A pedagogia desenvolvida pelo Giramundo configura-se como sendo de grande importância para o desenvolvimento das artes cênicas no país, especialmente pela escassez de centros de formação e capacitação de profissionais para atuar em áreas técnicas da engenharia teatral.

Projetos Mané Preto e Nosso Palco é a Rua (Aracajú-SE) – o grupo Sergipano

Imbuaça, com sua fundação datada do ano de 1977, é um dos mais longevos já registrados na região Nordeste. Com sua pesquisa essencialmente destinada ao teatro de rua e ao estudo da estética da cultura popular nordestina, em especial a literatura de cordel, o grupo surgido de um intercâmbio de artistas sergipanos com a Companhia de Teatro Livre da Bahia, tornou-se um agente multiplicador revelando renomados artistas atuantes na cena teatral da região, bem como o surgimento de novos grupos, que inspirados pelos ideais poéticos e estéticos do Imbuaça, também enveredaram pelos caminhos do teatro de rua.

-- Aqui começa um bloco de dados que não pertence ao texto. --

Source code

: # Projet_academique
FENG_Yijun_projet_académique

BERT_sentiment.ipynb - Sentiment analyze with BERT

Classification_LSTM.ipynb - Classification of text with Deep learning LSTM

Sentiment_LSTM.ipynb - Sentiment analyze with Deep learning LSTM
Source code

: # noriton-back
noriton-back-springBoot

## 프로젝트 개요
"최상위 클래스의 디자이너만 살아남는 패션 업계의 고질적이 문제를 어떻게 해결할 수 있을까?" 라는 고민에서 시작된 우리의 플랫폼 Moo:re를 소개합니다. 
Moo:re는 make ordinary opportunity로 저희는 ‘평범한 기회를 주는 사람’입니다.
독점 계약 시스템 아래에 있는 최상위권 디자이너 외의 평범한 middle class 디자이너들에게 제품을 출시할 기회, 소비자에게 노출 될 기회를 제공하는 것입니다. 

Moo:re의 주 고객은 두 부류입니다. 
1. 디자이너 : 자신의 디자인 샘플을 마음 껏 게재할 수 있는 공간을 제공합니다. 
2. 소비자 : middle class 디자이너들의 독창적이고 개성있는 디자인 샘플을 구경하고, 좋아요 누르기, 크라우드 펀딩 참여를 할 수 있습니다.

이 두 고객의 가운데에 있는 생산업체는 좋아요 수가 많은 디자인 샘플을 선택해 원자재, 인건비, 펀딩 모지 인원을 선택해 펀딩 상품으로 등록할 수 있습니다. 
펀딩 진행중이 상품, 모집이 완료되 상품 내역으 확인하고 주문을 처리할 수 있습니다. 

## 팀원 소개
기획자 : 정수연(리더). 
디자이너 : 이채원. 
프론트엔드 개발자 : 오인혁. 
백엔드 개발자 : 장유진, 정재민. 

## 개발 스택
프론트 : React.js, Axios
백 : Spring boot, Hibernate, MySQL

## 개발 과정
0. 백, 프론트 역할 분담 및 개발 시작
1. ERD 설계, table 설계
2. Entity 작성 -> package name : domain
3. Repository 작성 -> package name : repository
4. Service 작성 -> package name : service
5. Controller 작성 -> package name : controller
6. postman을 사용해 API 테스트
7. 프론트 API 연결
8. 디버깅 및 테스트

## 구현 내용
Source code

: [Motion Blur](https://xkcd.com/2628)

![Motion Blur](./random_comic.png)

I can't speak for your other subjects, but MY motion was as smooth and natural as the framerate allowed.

Os 35 anos de História deste agrupamento são marcados pela resistência e persistência diante das adversidades. Segundo Lindolfo Amaral (2008)

[...] não é comum um grupo de teatro trabalhar tanto tempo. As dificuldades enfrentadas no dia-a-dia fazem muitos ficarem no meio do caminho. São poucos os que conseguem atingir essa marca. E o Imbuaça não tem patrocinador. A luta se torna mais difícil ainda. O resultado é visível. Diversos grupos surgiram a partir da experiência do Imbuaça. Aliás, a quantidade de oficinas e atores que tiveram acesso ao nosso projeto artístico fez multiplicar o teatro de rua no Brasil. (p.12).

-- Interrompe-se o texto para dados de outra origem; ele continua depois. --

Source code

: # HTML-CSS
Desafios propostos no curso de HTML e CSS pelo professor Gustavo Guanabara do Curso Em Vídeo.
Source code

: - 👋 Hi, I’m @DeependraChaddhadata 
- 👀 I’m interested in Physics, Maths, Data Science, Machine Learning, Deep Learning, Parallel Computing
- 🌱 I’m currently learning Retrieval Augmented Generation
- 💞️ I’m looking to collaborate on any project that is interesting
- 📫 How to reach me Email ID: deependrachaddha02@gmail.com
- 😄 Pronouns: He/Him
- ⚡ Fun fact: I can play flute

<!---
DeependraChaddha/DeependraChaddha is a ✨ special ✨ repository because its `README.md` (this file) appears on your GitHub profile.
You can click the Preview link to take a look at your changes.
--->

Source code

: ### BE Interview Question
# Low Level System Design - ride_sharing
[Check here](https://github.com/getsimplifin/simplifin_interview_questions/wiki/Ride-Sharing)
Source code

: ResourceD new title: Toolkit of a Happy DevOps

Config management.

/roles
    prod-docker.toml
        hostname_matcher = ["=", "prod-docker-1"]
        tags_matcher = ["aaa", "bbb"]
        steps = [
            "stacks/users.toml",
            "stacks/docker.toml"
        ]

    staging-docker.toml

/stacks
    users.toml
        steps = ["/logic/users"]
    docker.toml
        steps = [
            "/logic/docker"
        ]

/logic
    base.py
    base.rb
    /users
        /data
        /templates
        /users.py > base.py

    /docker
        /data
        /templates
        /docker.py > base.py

Mesmo sendo um dos mais antigos do país, o grupo ainda enfrenta dificuldades comuns a diversos outros coletivos, como a falta de patrocínio e a pouca infraestrutura para circular com seu repertório de espetáculos. Ainda assim, desde 1991 o Imbuaça consegue manter uma sede localizada em Aracajú que serve de espaço de ensaio e desenvolvimento de

suas atividades pedagógicas. Essa dedicação em vencer as dificuldades e a qualidade de suas realizações cênicas cativaram elogios de renomados artistas nacionais.

Por sua pesquisa em teatro de rua, o grupo já ministrou oficinas em diversos estados brasileiros, especialmente em ocasiões de encontros e festivais nacionais e internacionais, contribuindo para a difusão dessa modalidade teatral e da estética do teatro popular nordestino.

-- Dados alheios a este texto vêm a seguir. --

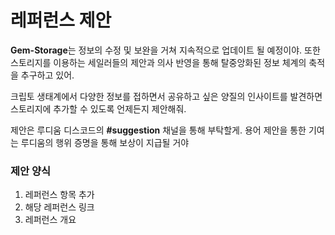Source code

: # 레퍼런스 제안

**Gem-Storage**는 정보의 수정 및 보완을 거쳐 지속적으로 업데이트 될 예정이야. 또한 스토리지를 이용하는 세일러들의 제안과 의사 반영을 통해 탈중앙화된 정보 체계의 축적을 추구하고 있어.

크립토 생태계에서 다양한 정보를 접하면서 공유하고 싶은 양질의 인사이트를 발견하면 스토리지에 추가할 수 있도록 언제든지 제안해줘.

제안은 루디움 디스코드의 **#suggestion** 채널을 통해 부탁할게. 용어 제안을 통한 기여는 루디움의 행위 증명을 통해 보상이 지급될 거야



### 제안 양식

1. 레퍼런스 항목 추가
2. 해당 레퍼런스 링크
3. 레퍼런스 개요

Mas a sua atuação continuada no campo do Teatro-Educação, contribuindo para a formação humana e cidadã de jovens aracajuenses em situação de vulnerabilidade social, é a principal marca da sua pedagogia. São ações como o Projeto Mané Preto, que recebeu esse nome em homenagem a um popular morador do bairro Santo Antônio, onde está localizado o Espaço Imbuaça. Desenvolvido desde 2000 na sede do grupo, com o aporte dos membros e de alguns voluntários locais, o Mané Preto promove gratuitamente a realização de oficinas de música, teatro e danças populares destinadas a crianças e adolescentes residentes na localidade.

Outro projeto de grande impacto social em Aracajú, promovido desde 2005 pelo grupo, é o Nosso Palco É a Rua, que tem o intuito de formar animadores culturais, possibilitando que jovens de comunidades populares sejam capacitados e tenham uma iniciação no mercado de trabalho. Durante dois anos, 40 jovens de faixa etária entre 15 e 18 anos têm aulas de Teatro, cultura sergipana e patrimônio imaterial a fim de utilizarem a cultura local como fonte criativa de renda. O projeto, vinculado ao Programa Ponto de Cultura do governo federal, no momento encontra-se interrompido por falta de recursos.

Esses e outros projetos pontuais promovidos pelo grupo surgiram da necessidade de uma interlocução do coletivo com a comunidade do entorno do Espaço Imbuaça. Percebendo a realidade local e a vontade de não se restringir apenas à montagem e circulação de espetáculos pelo Brasil e em outros países, o grupo considera – mesmo com as dificuldades – importante a realização continuada de iniciativas como o Mané Preto e o Nosso Palco é a Rua.